Torna-se necessário acreditar na igualdade jurídica e liberdade propostas pela sociedade capitalista, ou seja, a de que o trabalhador pode escolher para quem vender a sua força de trabalho.

Essa igualdade e liberdade escondem a relação desigual, escondem a apropriação da mais-valia por parte do capitalista. A alienação é necessária para manter a reprodução das relações sociais na economia capitalista. O auto- engano se recria cotidianamente e ideologicamente para que o trabalhador não entre em conflito consciente com a sociabilidade das relações de trabalho.

A contradição encerrada na produção social do trabalho, com a apropriação privada das riquezas provenientes desse trabalho - asseguradas pela igualdade jurídica e executadas na desigualdade econômica - permite a possibilidade de superação dessa situação.

O trabalhador pode tentar superar essa contradição de modo alienado, sem questionar de fato a contradição em que vive e se reproduz. Nesse caso, ele tenta apoderar-se das riquezas distribuídas desigualmente – busca na ascensão social uma saída individual.

Mas a contradição em que vive o trabalhador é uma contradição social, para se libertar ele precisa ter uma ação coletiva, precisa libertar a sociedade inteira. Sua ação, nesse caso, torna-se uma ação de classe, inovadora. Essa é uma possibilidade histórica. É a possibilidade de libertação do humano na sociedade das relações coisificadas.

Para se libertar o ser humano precisa entrar em contato com outros seres humanos, sem a mediação das coisas e dos interesses. Precisa buscar espaços de participação coletiva, de encontro com outro humano.

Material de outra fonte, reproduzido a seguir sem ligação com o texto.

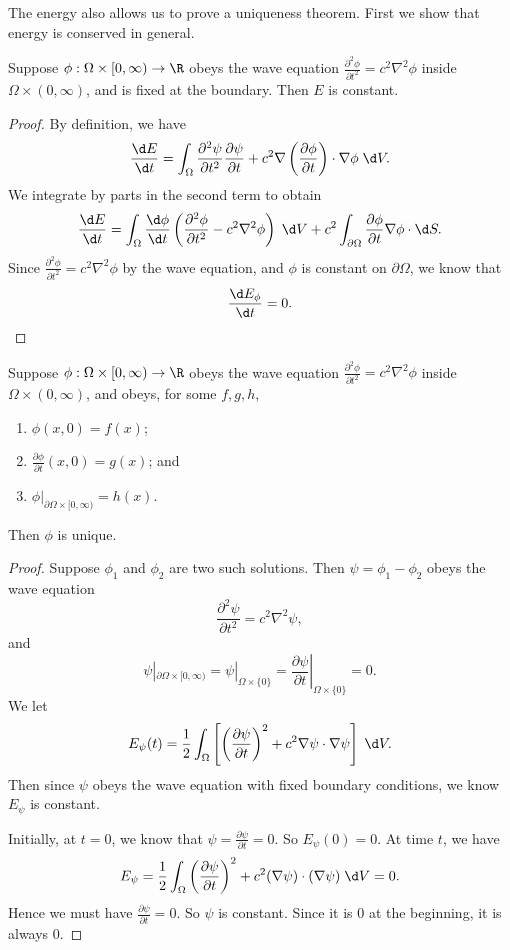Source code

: \documentclass[a4paper]{article}
\begin{document}
The energy also allows us to prove a uniqueness theorem. First we show that energy is conserved in general.

\begin{prop}
  Suppose $\phi: \Omega \times [0, \infty) \to \R$ obeys the wave equation $\frac{\partial^2 \phi}{\partial t^2} = c^2 \nabla^2 \phi$ inside $\Omega \times (0, \infty)$, and is fixed at the boundary. Then $E$ is constant.
\end{prop}

\begin{proof}
  By definition, we have
  \[
    \frac{\d E}{\d t} = \int_\Omega \frac{\partial^2 \psi}{\partial t^2}\frac{\partial \psi}{\partial t} + c^2 \nabla \left(\frac{\partial \phi}{\partial t}\right)\cdot \nabla \phi \;\d V.
  \]
  We integrate by parts in the second term to obtain
  \[
    \frac{\d E}{\d t} = \int_\Omega \frac{\d \phi}{\d t}\left(\frac{\partial^2 \phi}{\partial t^2} - c^2 \nabla^2 \phi\right)\;\d V + c^2 \int_{\partial \Omega} \frac{\partial \phi}{\partial t}\nabla \phi \cdot \d S.
  \]
  Since $\frac{\partial^2 \phi}{\partial t^2} = c^2 \nabla^2 \phi$ by the wave equation, and $\phi$ is constant on $\partial \Omega$, we know that
  \[
    \frac{\d E_\phi}{\d t} = 0.
  \]
\end{proof}

\begin{prop}
  Suppose $\phi: \Omega \times [0, \infty) \to \R$ obeys the wave equation $\frac{\partial^2 \phi}{\partial t^2} = c^2 \nabla^2 \phi$ inside $\Omega \times (0, \infty)$, and obeys, for some $f, g, h$,
  \begin{enumerate}
    \item $\phi(x, 0) = f(x)$;
    \item $\frac{\partial \phi}{\partial t}(x, 0) = g(x)$; and
    \item $\phi|_{\partial \Omega\times [0, \infty)} = h(x)$.
  \end{enumerate}
  Then $\phi$ is unique.
\end{prop}
\begin{proof}
  Suppose $\phi_1$ and $\phi_2$ are two such solutions. Then $\psi = \phi_1 - \phi_2$ obeys the wave equation
  \[
    \frac{\partial^2 \psi}{\partial t^2} = c^2 \nabla^2 \psi,
  \]
  and
  \[
    \psi|_{\partial \Omega \times [0, \infty)} = \psi|_{\Omega \times \{0\}} = \left.\frac{\partial \psi}{\partial t}\right|_{\Omega \times \{0\}} = 0.
  \]
  We let
  \[
    E_\psi(t) = \frac{1}{2}\int_\Omega \left[\left(\frac{\partial \psi}{\partial t}\right)^2 + c^2 \nabla \psi \cdot \nabla \psi\right] \;\d V.
  \]
  Then since $\psi$ obeys the wave equation with fixed boundary conditions, we know $E_\psi$ is constant.

  Initially, at $t = 0$, we know that $\psi = \frac{\partial \psi}{\partial t} = 0$. So $E_\psi(0) = 0$. At time $t$, we have
  \[
    E_\psi = \frac{1}{2}\int_\Omega \left(\frac{\partial \psi}{\partial t}\right)^2 + c^2 (\nabla \psi)\cdot (\nabla \psi) \;\d V = 0.
  \]
  Hence we must have $\frac{\partial \psi}{\partial t} = 0$. So $\psi$ is constant. Since it is $0$ at the beginning, it is always $0$.
\end{proof}
\end{document}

As pessoas que vivem o processo de exclusão tentam modificar sua condição com estratégias de sobrevivência que os mantém na mesma condição de exclusão e inclusão precárias. Os bicos, trambiques, trabalhos informais e até as infrações penais são maneiras que a população tem encontrado para garantir alguma renda e sobrevivência. Os jovens entrevistados falam da entrada no mundo infracional pela falta de emprego como pode ser visto no trecho a seguir.

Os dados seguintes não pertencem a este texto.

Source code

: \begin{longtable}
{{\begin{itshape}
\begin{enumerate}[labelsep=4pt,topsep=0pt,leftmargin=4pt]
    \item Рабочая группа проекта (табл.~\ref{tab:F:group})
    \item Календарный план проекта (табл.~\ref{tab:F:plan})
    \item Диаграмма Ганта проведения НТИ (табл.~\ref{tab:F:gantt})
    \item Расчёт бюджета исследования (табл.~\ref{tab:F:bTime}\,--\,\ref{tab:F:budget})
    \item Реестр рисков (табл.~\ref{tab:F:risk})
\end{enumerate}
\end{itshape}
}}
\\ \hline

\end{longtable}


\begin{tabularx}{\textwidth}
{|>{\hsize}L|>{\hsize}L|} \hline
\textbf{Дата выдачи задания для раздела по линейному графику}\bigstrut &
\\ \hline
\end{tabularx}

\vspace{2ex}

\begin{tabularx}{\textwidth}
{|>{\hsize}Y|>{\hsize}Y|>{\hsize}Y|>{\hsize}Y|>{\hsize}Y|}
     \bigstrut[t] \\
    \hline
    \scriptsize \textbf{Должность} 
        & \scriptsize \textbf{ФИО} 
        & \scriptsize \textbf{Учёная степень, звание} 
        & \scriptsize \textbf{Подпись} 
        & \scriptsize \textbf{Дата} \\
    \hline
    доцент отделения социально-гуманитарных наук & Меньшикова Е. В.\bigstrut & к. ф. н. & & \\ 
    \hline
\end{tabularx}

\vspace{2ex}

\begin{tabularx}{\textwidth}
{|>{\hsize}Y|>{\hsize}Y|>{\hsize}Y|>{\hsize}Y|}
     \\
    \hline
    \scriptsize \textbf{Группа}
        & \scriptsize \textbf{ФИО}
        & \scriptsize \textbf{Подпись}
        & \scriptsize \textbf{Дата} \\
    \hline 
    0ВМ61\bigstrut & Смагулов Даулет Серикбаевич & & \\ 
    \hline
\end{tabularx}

Eu acho isso... eu acho que precisa....precisa assim ter... ter uma reganância forte e ter uma prioridade também, um futuro... que nem... a maioria não consegue emprego, a maioria rouba porque não consegue emprego, daí... precisa alimentar a família, não consegue emprego, não consegue aquilo, que que eles vão fazer? Aí.. todo mundo fala, aqui não tem trabalho pra menor, ou... tipo... não tem trabalho pra quem não estudou... tipo isso, entendeu? As pessoas vão acatando isso, vão acatando isso... e começam a se envolver com as pessoas que... sabe? Trabalha na boca... . começa a vender droga, começa a passar droga, começa a ... fazer uma fitinha aqui, começa a fazer uma fitinha ali, então quando você vai ver você já está totalmente envolvido, entendeu?(Lucas)

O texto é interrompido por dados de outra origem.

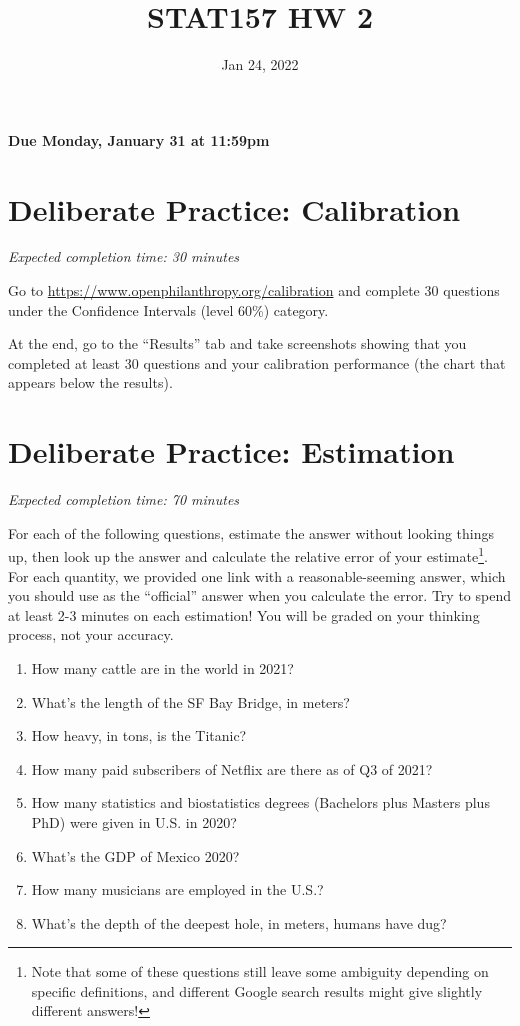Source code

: \documentclass[11pt]{article}
\title{STAT157 HW 2}
\date{Jan 24, 2022}
\begin{document}
\maketitle

\hfill \textbf{Due Monday, January 31 at 11:59pm}

\section*{Deliberate Practice: Calibration}

\emph{Expected completion time: 30 minutes}

Go to \url{https://www.openphilanthropy.org/calibration} and complete 30 questions under the Confidence Intervals (level 60\%) category.

At the end, go to the ``Results'' tab and take screenshots showing that 
you completed at least 30 questions and your calibration 
performance (the chart that appears below the results).

\section*{Deliberate Practice: Estimation}

\emph{Expected completion time: 70 minutes}


For each of the following questions, estimate the answer without looking things up, then look up the answer and calculate the relative error of your estimate\footnote{Note that some of these questions still leave some ambiguity depending on specific definitions, and different Google search results might give slightly different answers!}. For each quantity, we provided one link with a reasonable-seeming answer, which you should use as the ``official'' answer when you calculate the error. Try to spend at least 2-3 minutes on each estimation! You will be graded on your thinking process, not your accuracy.

\begin{enumerate}
	\item How many cattle are in the world in 2021? 
	\item What's the length of the SF Bay Bridge, in meters? 
	\item How heavy, in tons, is the Titanic? 
	\item How many paid subscribers of Netflix are there as of Q3 of 2021?
	\item How many statistics and biostatistics degrees (Bachelors plus Masters plus PhD) were given in U.S. in 2020? 
	\item What's the GDP of Mexico 2020? 
	\item How many musicians are employed in the U.S.?
	\item What's the depth of the deepest hole, in meters, humans have dug? 
\end{enumerate}
\end{document}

[...] uma coisa, vamos se dizer, te obriga, você olha ali, você, você procura arrumar um serviço, uma coisa, mas você não consegue, por causa que.... hoje em dia, se você tiver idade demais você não arruma mais serviço e se você tem a idade, pede a experiência, como você? Você acaba de fazer um curso disso, mas como que você vai ter um ano de experiência e carteira assinada, sendo que ninguém te dá uma oportunidade, então o que acontece, daí você olha ali, você vê um cara ali que tava roubando, vendendo droga e sempre com dinheiro, sempre com .... (Douglas)

No depoimento do Lucas foi possível perceber também sua indignação com um amigo que começa a roubar mesmo tendo trabalho. O rapaz de 18 anos não tinha nenhuma passagem pela Febem e trabalhava na Vega Sopave,

uma prestadora de serviços de coleta de lixo. Quais as possibilidades que esse jovem tinha diante de um emprego que explora sua força física ao extremo, não garante renda para sobrevivência do corpo, muito menos proporciona meios de ele questionar a expropriação sofrida? A saída encontrada por ele foi individual.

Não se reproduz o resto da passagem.